The film is about Momo, a young girl of about 12, who gets angry with her father and tells her she hates him. Little does she know it is the last time she will see him – as he dies in an accident. She finds a letter in his office with two words – Dear Momo – and it haunts her, because she wanted to know what her father was going to tell her. Her mother packs her up, quits her job, sells their Tokyo condo to move back to her small, island hometown – right next door to her parents. Momo tries exploring the island, and meeting the local children – there are not many, as most of the inhabitants are old. But then strange things start happening – food is disappearing, and there are strange noises in the attic.

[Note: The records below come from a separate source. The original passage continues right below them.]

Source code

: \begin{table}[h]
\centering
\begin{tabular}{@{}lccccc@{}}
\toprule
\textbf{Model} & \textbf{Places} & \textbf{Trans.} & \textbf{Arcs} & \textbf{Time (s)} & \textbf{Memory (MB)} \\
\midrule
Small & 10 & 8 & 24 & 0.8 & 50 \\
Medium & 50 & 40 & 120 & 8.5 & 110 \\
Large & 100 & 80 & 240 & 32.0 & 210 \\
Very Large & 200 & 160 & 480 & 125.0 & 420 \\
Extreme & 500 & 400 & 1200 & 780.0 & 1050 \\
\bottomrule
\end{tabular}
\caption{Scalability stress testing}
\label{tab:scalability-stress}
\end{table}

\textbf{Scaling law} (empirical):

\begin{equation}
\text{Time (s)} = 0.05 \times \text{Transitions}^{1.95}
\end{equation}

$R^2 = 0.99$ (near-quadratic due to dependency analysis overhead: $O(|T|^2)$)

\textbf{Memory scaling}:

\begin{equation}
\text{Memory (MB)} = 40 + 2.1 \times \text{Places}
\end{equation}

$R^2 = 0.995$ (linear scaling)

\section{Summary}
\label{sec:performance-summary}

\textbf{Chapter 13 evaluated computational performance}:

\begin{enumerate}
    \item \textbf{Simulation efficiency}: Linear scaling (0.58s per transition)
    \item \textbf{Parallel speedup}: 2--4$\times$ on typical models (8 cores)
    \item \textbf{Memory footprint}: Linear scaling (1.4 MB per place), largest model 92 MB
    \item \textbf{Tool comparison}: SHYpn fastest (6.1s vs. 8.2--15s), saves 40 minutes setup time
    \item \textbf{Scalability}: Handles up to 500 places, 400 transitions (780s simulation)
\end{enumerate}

Soon Momo will find out who is making those noises – three spirits – Kawa, who is somewhat cynical, Mame who is like a small child, and the massive Iwa – a gentle giant. But they are not there to harm Momo and her family – but protect it.
If you’ve seen My Neighbor Tortoro you can spot the similarities between the two films. While the mother in Tortoro is not dead, just really sick, both films deal with an absent parent and its effect on children – as well as moving the children to a remote, countryside location, and have mystical creatures there to protect them. In Tortoro, I think it’s a little more clear that the creatures are merely invented by the children as a way of dealing with fear, whereas in A Letter to Momo, I’m not sure if that’s the case, or whether the creatures in the film truly exist.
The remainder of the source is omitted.